● **What you have to do**:
The number needed is how many lines of the data hold the string "evaluates". Give that number and nothing more.

Stored records:
####

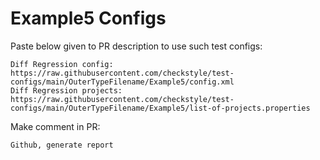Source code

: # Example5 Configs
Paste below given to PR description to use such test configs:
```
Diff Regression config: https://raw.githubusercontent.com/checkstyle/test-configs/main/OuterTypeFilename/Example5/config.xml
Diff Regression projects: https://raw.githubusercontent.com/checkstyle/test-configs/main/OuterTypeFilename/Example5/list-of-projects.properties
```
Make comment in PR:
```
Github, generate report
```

####

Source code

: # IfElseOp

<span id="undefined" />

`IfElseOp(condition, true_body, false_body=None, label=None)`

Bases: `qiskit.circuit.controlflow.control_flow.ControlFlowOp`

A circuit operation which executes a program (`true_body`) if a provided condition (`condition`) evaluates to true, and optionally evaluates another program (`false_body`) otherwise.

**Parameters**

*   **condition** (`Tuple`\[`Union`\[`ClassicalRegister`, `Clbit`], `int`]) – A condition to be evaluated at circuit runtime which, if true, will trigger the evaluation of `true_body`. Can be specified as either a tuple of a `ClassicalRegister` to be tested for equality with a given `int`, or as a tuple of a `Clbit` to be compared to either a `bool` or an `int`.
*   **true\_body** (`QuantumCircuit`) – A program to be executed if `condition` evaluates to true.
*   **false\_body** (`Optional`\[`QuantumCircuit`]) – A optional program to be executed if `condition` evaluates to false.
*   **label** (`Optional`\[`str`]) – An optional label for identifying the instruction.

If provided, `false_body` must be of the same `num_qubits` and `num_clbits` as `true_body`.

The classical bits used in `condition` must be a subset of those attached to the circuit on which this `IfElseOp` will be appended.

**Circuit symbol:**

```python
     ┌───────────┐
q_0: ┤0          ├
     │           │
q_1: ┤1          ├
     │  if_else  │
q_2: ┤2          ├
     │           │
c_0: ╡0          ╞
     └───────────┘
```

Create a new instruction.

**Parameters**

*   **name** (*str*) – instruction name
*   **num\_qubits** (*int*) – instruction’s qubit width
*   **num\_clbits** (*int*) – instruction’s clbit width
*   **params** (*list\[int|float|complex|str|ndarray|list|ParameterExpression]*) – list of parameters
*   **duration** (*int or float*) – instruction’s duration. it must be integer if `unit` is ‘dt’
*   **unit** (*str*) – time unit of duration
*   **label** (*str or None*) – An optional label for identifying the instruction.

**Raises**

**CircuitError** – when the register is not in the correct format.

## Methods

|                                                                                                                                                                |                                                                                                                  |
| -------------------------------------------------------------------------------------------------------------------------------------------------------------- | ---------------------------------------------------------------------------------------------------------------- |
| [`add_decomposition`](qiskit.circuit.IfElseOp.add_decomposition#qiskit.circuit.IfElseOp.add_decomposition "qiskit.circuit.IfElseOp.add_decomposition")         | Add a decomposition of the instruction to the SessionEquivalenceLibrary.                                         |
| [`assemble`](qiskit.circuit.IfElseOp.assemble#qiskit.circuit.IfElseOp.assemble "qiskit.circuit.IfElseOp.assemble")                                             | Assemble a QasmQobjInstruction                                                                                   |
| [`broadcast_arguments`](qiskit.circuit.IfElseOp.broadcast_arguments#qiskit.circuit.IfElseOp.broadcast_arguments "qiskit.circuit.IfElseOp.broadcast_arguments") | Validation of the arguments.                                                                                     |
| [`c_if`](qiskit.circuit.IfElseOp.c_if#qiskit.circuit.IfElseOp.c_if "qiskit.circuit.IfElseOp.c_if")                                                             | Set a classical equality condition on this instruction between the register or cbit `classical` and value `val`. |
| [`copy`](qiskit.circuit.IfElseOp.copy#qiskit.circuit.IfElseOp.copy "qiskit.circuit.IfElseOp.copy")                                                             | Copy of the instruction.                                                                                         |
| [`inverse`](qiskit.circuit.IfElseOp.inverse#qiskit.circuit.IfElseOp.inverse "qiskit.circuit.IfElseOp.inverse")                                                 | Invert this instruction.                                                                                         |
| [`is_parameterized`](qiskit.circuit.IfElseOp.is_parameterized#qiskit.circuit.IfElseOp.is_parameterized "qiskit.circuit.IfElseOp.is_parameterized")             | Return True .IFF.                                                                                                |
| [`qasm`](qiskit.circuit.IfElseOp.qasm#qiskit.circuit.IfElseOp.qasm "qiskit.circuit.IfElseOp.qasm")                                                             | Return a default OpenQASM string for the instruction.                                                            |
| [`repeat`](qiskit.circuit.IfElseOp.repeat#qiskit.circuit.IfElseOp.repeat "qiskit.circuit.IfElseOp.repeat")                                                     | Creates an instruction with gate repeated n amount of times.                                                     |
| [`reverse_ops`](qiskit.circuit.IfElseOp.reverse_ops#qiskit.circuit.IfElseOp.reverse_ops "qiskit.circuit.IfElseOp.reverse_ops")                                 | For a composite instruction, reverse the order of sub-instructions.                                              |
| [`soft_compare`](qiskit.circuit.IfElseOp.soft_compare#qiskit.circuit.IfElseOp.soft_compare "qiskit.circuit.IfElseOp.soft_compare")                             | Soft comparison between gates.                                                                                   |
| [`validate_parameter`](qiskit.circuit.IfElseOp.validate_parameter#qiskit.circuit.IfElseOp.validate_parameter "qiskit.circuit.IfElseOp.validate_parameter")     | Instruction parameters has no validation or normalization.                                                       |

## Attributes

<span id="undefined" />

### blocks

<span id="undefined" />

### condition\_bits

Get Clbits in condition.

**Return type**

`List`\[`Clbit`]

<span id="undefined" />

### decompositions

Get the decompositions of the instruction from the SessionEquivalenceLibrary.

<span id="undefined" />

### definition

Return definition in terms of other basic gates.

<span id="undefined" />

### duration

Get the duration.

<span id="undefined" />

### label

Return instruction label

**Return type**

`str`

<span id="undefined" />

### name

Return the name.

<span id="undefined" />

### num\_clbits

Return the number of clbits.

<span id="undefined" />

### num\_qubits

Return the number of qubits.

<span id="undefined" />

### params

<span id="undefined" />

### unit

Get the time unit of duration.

####

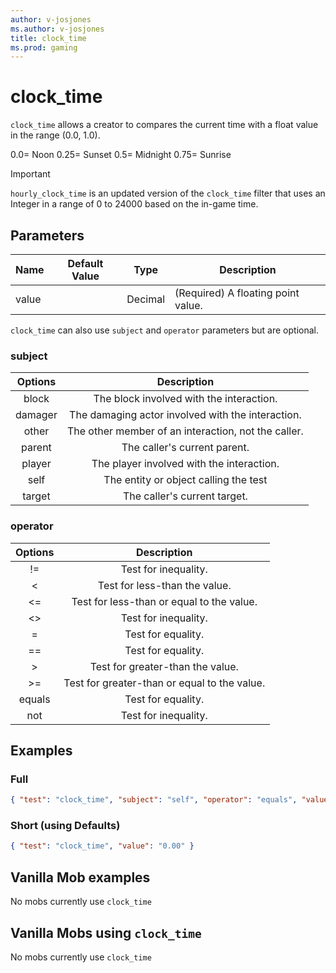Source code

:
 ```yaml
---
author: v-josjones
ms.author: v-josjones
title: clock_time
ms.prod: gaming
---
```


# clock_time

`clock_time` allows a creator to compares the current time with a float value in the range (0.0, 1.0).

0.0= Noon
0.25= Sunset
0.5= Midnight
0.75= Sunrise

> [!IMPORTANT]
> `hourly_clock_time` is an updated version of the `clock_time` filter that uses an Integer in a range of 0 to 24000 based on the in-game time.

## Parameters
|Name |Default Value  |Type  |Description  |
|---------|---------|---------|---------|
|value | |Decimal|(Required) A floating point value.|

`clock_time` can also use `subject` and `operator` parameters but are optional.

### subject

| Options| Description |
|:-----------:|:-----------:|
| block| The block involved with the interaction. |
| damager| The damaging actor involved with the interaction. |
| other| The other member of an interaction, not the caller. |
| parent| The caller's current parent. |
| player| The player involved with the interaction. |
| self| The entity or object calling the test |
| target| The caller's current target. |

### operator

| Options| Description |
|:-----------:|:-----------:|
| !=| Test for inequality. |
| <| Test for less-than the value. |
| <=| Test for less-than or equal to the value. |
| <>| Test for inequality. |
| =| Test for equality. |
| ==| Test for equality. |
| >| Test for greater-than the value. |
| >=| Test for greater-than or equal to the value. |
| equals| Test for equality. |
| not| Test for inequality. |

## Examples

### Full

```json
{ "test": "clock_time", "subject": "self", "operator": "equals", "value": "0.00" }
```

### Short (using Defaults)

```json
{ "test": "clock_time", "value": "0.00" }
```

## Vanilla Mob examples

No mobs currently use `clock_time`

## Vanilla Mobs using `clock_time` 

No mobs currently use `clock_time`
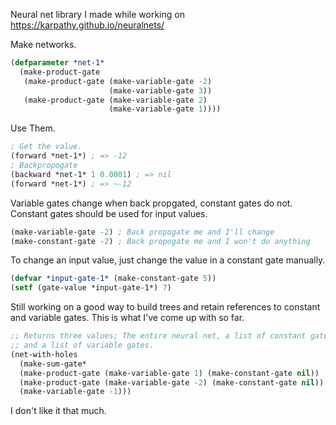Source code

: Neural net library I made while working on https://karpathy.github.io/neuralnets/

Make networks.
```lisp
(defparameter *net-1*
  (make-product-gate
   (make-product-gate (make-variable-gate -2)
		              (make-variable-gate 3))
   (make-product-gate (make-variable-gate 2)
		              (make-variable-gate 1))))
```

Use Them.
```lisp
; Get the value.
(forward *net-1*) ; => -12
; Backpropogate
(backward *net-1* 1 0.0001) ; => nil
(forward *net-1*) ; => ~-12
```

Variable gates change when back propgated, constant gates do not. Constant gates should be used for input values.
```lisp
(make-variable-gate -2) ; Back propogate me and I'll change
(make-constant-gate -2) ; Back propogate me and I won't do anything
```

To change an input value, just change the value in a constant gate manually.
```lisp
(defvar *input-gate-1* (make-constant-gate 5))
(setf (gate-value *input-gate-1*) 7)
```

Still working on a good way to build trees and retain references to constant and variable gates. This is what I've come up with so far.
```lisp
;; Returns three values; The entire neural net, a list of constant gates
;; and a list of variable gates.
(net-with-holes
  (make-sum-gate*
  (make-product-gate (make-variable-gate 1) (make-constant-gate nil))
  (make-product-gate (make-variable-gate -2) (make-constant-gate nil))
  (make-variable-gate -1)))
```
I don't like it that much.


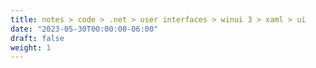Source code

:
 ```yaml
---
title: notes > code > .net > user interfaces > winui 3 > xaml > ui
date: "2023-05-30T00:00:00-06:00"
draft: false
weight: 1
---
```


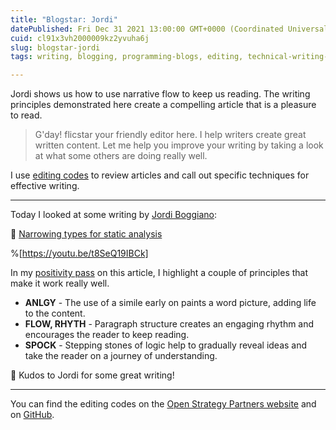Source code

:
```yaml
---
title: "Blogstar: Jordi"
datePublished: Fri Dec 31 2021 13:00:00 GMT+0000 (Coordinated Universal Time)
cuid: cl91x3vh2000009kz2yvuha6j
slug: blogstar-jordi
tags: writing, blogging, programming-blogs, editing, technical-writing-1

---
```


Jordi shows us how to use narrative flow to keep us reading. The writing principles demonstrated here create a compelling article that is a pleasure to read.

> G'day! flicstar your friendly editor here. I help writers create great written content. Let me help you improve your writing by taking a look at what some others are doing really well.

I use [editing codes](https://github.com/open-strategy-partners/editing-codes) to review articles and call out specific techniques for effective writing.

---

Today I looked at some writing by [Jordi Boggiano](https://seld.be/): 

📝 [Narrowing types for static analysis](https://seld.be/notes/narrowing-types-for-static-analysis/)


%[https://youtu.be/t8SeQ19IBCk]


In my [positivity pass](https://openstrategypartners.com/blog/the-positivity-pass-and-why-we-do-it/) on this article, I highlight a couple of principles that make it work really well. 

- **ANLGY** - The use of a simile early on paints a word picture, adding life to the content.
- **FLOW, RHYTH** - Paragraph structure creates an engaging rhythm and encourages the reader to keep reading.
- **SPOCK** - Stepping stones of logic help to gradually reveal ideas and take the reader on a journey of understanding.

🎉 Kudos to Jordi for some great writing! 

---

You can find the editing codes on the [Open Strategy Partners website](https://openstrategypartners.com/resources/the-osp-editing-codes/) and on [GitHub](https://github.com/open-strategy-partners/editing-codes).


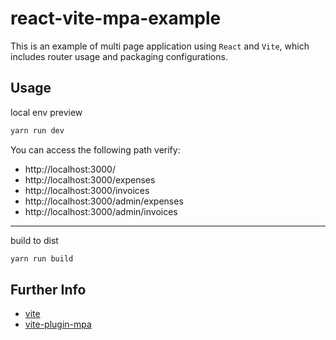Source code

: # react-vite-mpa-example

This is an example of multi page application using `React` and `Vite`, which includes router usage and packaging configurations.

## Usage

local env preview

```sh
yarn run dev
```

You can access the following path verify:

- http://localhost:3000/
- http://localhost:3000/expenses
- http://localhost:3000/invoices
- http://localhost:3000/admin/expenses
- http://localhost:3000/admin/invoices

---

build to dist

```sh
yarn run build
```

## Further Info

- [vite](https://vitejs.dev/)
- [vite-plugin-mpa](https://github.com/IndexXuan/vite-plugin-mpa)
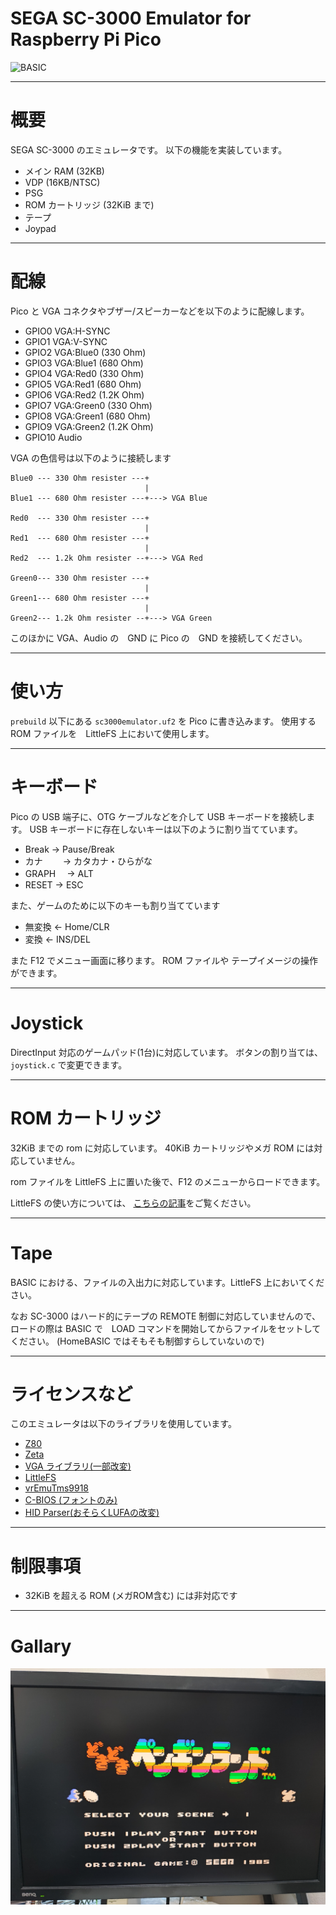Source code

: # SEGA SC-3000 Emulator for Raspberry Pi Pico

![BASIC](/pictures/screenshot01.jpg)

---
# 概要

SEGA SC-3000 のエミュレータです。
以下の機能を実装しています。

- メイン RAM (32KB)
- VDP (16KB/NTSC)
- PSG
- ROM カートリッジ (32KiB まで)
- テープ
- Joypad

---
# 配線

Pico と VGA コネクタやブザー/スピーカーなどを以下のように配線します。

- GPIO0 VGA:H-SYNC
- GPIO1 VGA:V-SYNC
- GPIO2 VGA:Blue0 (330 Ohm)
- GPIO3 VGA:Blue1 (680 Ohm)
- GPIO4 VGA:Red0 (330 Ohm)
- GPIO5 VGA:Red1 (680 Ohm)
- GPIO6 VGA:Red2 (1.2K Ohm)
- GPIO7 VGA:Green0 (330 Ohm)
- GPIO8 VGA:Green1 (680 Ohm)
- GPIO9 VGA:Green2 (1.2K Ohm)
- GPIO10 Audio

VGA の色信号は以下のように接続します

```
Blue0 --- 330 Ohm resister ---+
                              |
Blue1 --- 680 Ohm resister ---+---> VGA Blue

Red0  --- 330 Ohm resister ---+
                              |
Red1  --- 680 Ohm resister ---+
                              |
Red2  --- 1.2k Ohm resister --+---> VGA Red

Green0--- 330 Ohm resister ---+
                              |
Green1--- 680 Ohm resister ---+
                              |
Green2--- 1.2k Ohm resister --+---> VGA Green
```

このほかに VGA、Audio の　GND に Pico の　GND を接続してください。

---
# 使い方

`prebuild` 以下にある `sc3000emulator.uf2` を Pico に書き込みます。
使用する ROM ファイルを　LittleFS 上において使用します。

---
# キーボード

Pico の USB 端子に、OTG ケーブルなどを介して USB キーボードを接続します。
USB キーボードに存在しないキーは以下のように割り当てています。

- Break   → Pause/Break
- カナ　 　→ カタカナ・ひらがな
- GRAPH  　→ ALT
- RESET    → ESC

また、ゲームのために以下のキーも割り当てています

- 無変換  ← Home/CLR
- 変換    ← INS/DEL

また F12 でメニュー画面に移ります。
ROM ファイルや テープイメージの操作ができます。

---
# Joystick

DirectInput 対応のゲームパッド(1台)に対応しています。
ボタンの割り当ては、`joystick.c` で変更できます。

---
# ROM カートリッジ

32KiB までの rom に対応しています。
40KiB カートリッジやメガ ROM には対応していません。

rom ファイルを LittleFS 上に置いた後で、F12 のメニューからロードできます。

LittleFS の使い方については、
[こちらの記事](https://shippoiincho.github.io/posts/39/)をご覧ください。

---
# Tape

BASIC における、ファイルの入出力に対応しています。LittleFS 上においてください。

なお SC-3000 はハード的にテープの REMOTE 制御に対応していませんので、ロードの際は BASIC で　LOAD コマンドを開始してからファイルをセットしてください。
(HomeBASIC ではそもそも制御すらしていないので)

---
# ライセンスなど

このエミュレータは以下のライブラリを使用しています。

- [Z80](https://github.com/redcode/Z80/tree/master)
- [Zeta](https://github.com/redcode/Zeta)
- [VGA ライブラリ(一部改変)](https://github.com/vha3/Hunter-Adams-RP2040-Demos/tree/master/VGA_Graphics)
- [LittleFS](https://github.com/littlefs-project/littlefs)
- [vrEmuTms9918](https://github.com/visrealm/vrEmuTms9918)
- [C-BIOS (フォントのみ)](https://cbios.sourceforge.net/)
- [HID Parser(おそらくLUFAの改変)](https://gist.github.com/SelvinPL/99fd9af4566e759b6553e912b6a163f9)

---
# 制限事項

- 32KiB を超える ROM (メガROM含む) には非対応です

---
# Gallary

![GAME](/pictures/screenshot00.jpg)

####

● **Task answer**:
3